By Simon Miller, Library Technician, State Library of Queensland | 31 May 2012

In this series of extracts from Queensland fiction dealing with floods, coinciding with our Floodlines exhibition, we now move away from Brisbane and visit the Burdekin River in North Queensland.

Sarah Campion ( born Mary Rose Coulton, 1906-2002) was an English novelist who spent six months in 1939 on the Atherton Tableland.  This visit to Queensland inspired a trilogy of Queensland novels, Mo Burdekin (1941), Bonanza (1942) and The Pommy Cow (1944) and three other novels set in Australia.   She was keen to return to Australia in the 1940's but was not able to do so and eventually settled in New Zealand in 1952.

Mo Burdekin is a story of pioneers on the Burdekin River in the 1880's.  It is the story of an orphan who comes floating on flood waters to be found by Reuben, a store keeper, who raises him and naturally names him Moses.  The prologue of the novel describes the dire predicament of a group of children forced to flee the rising flood waters on their own and the tragic fate that befalls all but the youngest.

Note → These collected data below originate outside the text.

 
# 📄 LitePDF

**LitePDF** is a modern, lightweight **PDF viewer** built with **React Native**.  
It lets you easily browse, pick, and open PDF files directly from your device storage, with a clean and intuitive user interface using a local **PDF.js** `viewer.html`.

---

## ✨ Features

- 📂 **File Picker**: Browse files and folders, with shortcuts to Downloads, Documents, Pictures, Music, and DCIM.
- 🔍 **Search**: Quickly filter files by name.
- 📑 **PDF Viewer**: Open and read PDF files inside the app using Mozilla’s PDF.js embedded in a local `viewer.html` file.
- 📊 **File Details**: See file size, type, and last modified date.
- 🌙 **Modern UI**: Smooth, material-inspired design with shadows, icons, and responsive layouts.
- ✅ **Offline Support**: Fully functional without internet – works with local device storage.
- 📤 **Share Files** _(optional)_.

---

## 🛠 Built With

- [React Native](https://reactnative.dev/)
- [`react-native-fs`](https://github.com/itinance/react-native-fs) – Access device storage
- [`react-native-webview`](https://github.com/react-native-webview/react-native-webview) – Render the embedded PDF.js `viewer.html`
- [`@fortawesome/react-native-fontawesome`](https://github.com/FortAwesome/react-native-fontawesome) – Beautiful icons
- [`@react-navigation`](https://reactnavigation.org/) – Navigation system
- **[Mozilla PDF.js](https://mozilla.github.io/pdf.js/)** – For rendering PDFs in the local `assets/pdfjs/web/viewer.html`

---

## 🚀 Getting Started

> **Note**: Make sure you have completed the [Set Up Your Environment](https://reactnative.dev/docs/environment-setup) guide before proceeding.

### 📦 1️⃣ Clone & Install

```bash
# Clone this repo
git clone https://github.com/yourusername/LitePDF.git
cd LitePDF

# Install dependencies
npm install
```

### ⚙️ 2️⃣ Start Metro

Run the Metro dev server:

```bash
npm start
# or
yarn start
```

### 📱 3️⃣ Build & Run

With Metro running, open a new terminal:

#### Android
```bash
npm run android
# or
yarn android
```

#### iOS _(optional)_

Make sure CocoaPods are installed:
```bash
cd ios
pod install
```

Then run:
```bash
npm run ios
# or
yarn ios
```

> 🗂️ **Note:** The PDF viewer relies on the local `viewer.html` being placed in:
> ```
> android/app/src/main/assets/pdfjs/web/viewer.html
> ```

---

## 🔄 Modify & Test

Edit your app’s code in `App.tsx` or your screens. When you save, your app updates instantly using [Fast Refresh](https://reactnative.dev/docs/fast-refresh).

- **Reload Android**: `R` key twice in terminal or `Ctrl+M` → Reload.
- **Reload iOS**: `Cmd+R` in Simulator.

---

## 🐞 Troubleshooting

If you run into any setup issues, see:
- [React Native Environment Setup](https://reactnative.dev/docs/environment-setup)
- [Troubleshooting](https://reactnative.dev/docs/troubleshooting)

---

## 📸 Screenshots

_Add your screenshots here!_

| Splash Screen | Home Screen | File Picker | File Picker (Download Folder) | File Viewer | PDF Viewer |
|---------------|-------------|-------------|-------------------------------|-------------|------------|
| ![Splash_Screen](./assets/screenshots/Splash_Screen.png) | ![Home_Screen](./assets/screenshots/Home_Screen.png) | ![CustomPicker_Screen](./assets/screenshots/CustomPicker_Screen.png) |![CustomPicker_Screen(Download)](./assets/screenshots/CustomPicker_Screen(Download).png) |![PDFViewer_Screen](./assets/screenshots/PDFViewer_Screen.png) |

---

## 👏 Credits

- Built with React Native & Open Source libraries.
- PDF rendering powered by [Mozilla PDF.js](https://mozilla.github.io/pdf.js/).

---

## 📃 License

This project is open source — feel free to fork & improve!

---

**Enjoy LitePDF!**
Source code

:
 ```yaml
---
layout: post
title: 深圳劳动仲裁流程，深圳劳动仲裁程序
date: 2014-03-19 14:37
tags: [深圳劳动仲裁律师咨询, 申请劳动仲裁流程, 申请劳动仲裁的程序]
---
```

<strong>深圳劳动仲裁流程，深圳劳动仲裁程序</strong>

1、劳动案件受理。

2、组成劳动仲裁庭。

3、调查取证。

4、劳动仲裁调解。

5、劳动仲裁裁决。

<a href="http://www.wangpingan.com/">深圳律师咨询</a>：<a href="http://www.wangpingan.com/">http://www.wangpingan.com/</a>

Pioneer camp consisting of a shelter made of timber slabs and poles with a tent attached at the rear. A post and rail fence is visible behind the shelter. There is a large open fire with cooking utensils. A mother, father and baby are present.

Two men standing near the edge of a river. A mountain range is in the background.

On the second day of the flood when the river was no longer a meandering landmark but a stretch of dirty water paddocks wide and still rising, the Irishman fossicking in the abandoned workings of the Old Glory struck camp.  His family had gone hours before, knowing their parent too well to wait on his sense of caution.  Gathering together a meager heap of household goods, they had pattered sturdily off, across the narrow arm of the creek that still had a blue gum laid across it for bridge, off and away and up into the streaming bush.  The rain had ceased for a few hours, though the sky was still heavy with it: there was time before the next storm to cross the far river to Red Pinch and shelter.  So they went on, silent.  Remembering that she had left her only needle sticking in the canvas of the tent-flap, that her mother lay dead on the stretcher beside it, that the baby was not a year old, Janey the eldest groaned in spirit, squared her narrow shoulders, and urged the little troupe upwards with a flood of oaths violent even for her.  Pa couldn’t be trusted to see to anything, not even the burying: seeing him, as they had left him, staggering drunkenly about the disused workings and picking feebly first at this heap of tailings, then at that, her shrewd soul despised him. But she would not go back to see that a body got its last rites: she drove her living flock relentlessly on, cursing them, cursing the weight of the sagging baby. ...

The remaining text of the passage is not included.